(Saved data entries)
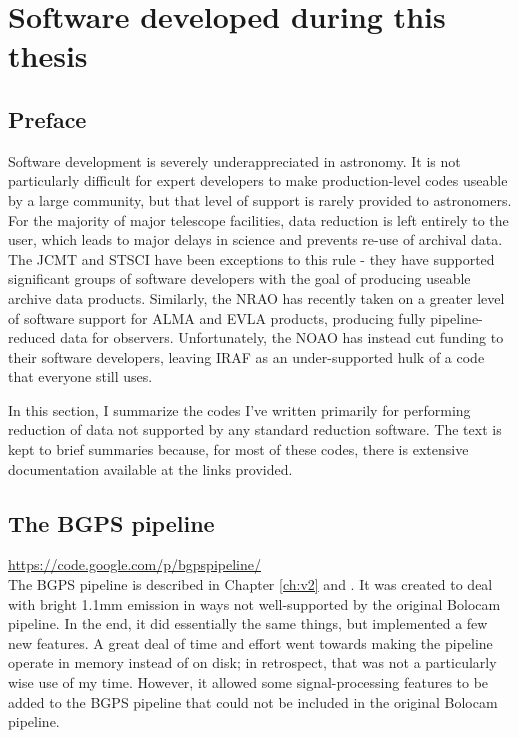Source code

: 
\chapter{Software developed during this thesis}
\label{ch:software}
\section{Preface}
Software development is severely underappreciated in astronomy.  It is not
particularly difficult for expert developers to make production-level codes
useable by a large community, but that level of support is rarely provided to
astronomers.  For the majority of major telescope facilities, data reduction is
left entirely to the user, which leads to major delays in science and prevents
re-use of archival data.  The JCMT and STSCI have been exceptions to this rule
- they have supported significant groups of software developers with the goal
of producing useable archive data products.  Similarly, the NRAO has recently
taken on a greater level of software support for ALMA and EVLA products,
producing fully pipeline-reduced data for observers.  Unfortunately, the NOAO
has instead cut funding to their software developers, leaving IRAF as an
under-supported hulk of a code that everyone still uses. 

In this section, I summarize the codes I've written primarily for performing
reduction of data not supported by any standard reduction software.  The text
is kept to brief summaries because, for most of these codes, there is extensive
documentation available at the links provided.

\section{The BGPS pipeline}
\label{sec:bgpspipeline}
\url{https://code.google.com/p/bgpspipeline/} \\
The BGPS pipeline is described in Chapter \ref{ch:v2} and \citet{Aguirre2011}.
It was created to deal with bright 1.1mm emission in ways not well-supported 
by the original Bolocam pipeline.  In the end, it did essentially the same
things, but implemented a few new features.  A great deal of time and effort
went towards making the pipeline operate in memory instead of on disk; in
retrospect, that was not a particularly wise use of my time.  However, it
allowed some signal-processing features to be added to the BGPS pipeline that
could not be included in the original Bolocam pipeline.  

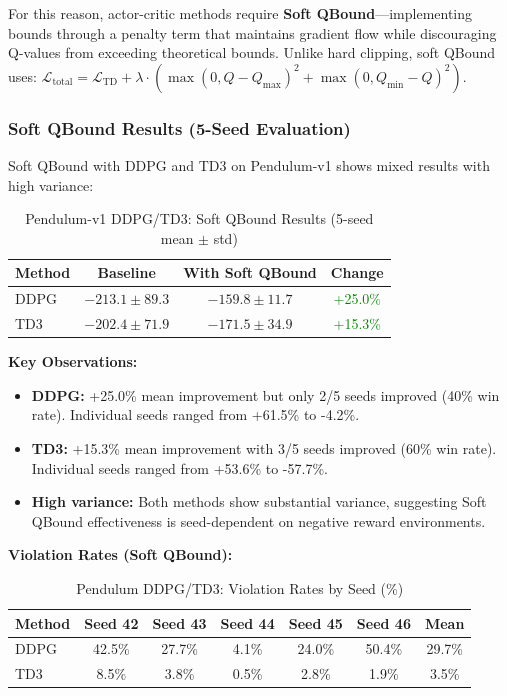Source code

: \documentclass[11pt]{article}
\theoremstyle{definition}
\theoremstyle{remark}
\begin{document}
For this reason, actor-critic methods require \textbf{Soft QBound}—implementing bounds through a penalty term that maintains gradient flow while discouraging Q-values from exceeding theoretical bounds. Unlike hard clipping, soft QBound uses: $\mathcal{L}_{\text{total}} = \mathcal{L}_{\text{TD}} + \lambda \cdot (\max(0, Q-Q_{\max})^2 + \max(0, Q_{\min}-Q)^2)$.

\subsubsection{Soft QBound Results (5-Seed Evaluation)}

Soft QBound with DDPG and TD3 on Pendulum-v1 shows mixed results with high variance:

\begin{table}[H]
\centering
\caption{Pendulum-v1 DDPG/TD3: Soft QBound Results (5-seed mean $\pm$ std)}
\small
\begin{tabular}{@{}lccc@{}}
\toprule
\textbf{Method} & \textbf{Baseline} & \textbf{With Soft QBound} & \textbf{Change} \\
\midrule
DDPG & $-213.1 \pm 89.3$ & $-159.8 \pm 11.7$ & \textcolor{green}{+25.0\%} \\
TD3 & $-202.4 \pm 71.9$ & $-171.5 \pm 34.9$ & \textcolor{green}{+15.3\%} \\
\bottomrule
\end{tabular}
\end{table}

\textbf{Key Observations:}
\begin{itemize}
    \item \textbf{DDPG:} +25.0\% mean improvement but only 2/5 seeds improved (40\% win rate). Individual seeds ranged from +61.5\% to -4.2\%.
    \item \textbf{TD3:} +15.3\% mean improvement with 3/5 seeds improved (60\% win rate). Individual seeds ranged from +53.6\% to -57.7\%.
    \item \textbf{High variance:} Both methods show substantial variance, suggesting Soft QBound effectiveness is seed-dependent on negative reward environments.
\end{itemize}

\textbf{Violation Rates (Soft QBound):}

\begin{table}[H]
\centering
\caption{Pendulum DDPG/TD3: Violation Rates by Seed (\%)}
\small
\begin{tabular}{@{}lccccc|c@{}}
\toprule
\textbf{Method} & \textbf{Seed 42} & \textbf{Seed 43} & \textbf{Seed 44} & \textbf{Seed 45} & \textbf{Seed 46} & \textbf{Mean} \\
\midrule
DDPG & 42.5\% & 27.7\% & 4.1\% & 24.0\% & 50.4\% & 29.7\% \\
TD3 & 8.5\% & 3.8\% & 0.5\% & 2.8\% & 1.9\% & 3.5\% \\
\bottomrule
\end{tabular}
\end{table}
\end{document}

> **TASK TO COMPLETE**:
From the first line to the last, copy the records above exactly and leave out the pictures.

> **OUTPUT OF THE TASK**:
Source code

: 
\chapter{Software developed during this thesis}
\label{ch:software}
\section{Preface}
Software development is severely underappreciated in astronomy.  It is not
particularly difficult for expert developers to make production-level codes
useable by a large community, but that level of support is rarely provided to
astronomers.  For the majority of major telescope facilities, data reduction is
left entirely to the user, which leads to major delays in science and prevents
re-use of archival data.  The JCMT and STSCI have been exceptions to this rule
- they have supported significant groups of software developers with the goal
of producing useable archive data products.  Similarly, the NRAO has recently
taken on a greater level of software support for ALMA and EVLA products,
producing fully pipeline-reduced data for observers.  Unfortunately, the NOAO
has instead cut funding to their software developers, leaving IRAF as an
under-supported hulk of a code that everyone still uses. 

In this section, I summarize the codes I've written primarily for performing
reduction of data not supported by any standard reduction software.  The text
is kept to brief summaries because, for most of these codes, there is extensive
documentation available at the links provided.

\section{The BGPS pipeline}
\label{sec:bgpspipeline}
\url{https://code.google.com/p/bgpspipeline/} \\
The BGPS pipeline is described in Chapter \ref{ch:v2} and \citet{Aguirre2011}.
It was created to deal with bright 1.1mm emission in ways not well-supported 
by the original Bolocam pipeline.  In the end, it did essentially the same
things, but implemented a few new features.  A great deal of time and effort
went towards making the pipeline operate in memory instead of on disk; in
retrospect, that was not a particularly wise use of my time.  However, it
allowed some signal-processing features to be added to the BGPS pipeline that
could not be included in the original Bolocam pipeline.  

Source code

: \documentclass[11pt]{article}
\theoremstyle{definition}
\theoremstyle{remark}
\begin{document}
For this reason, actor-critic methods require \textbf{Soft QBound}—implementing bounds through a penalty term that maintains gradient flow while discouraging Q-values from exceeding theoretical bounds. Unlike hard clipping, soft QBound uses: $\mathcal{L}_{\text{total}} = \mathcal{L}_{\text{TD}} + \lambda \cdot (\max(0, Q-Q_{\max})^2 + \max(0, Q_{\min}-Q)^2)$.

\subsubsection{Soft QBound Results (5-Seed Evaluation)}

Soft QBound with DDPG and TD3 on Pendulum-v1 shows mixed results with high variance:

\begin{table}[H]
\centering
\caption{Pendulum-v1 DDPG/TD3: Soft QBound Results (5-seed mean $\pm$ std)}
\small
\begin{tabular}{@{}lccc@{}}
\toprule
\textbf{Method} & \textbf{Baseline} & \textbf{With Soft QBound} & \textbf{Change} \\
\midrule
DDPG & $-213.1 \pm 89.3$ & $-159.8 \pm 11.7$ & \textcolor{green}{+25.0\%} \\
TD3 & $-202.4 \pm 71.9$ & $-171.5 \pm 34.9$ & \textcolor{green}{+15.3\%} \\
\bottomrule
\end{tabular}
\end{table}

\textbf{Key Observations:}
\begin{itemize}
    \item \textbf{DDPG:} +25.0\% mean improvement but only 2/5 seeds improved (40\% win rate). Individual seeds ranged from +61.5\% to -4.2\%.
    \item \textbf{TD3:} +15.3\% mean improvement with 3/5 seeds improved (60\% win rate). Individual seeds ranged from +53.6\% to -57.7\%.
    \item \textbf{High variance:} Both methods show substantial variance, suggesting Soft QBound effectiveness is seed-dependent on negative reward environments.
\end{itemize}

\textbf{Violation Rates (Soft QBound):}

\begin{table}[H]
\centering
\caption{Pendulum DDPG/TD3: Violation Rates by Seed (\%)}
\small
\begin{tabular}{@{}lccccc|c@{}}
\toprule
\textbf{Method} & \textbf{Seed 42} & \textbf{Seed 43} & \textbf{Seed 44} & \textbf{Seed 45} & \textbf{Seed 46} & \textbf{Mean} \\
\midrule
DDPG & 42.5\% & 27.7\% & 4.1\% & 24.0\% & 50.4\% & 29.7\% \\
TD3 & 8.5\% & 3.8\% & 0.5\% & 2.8\% & 1.9\% & 3.5\% \\
\bottomrule
\end{tabular}
\end{table}
\end{document}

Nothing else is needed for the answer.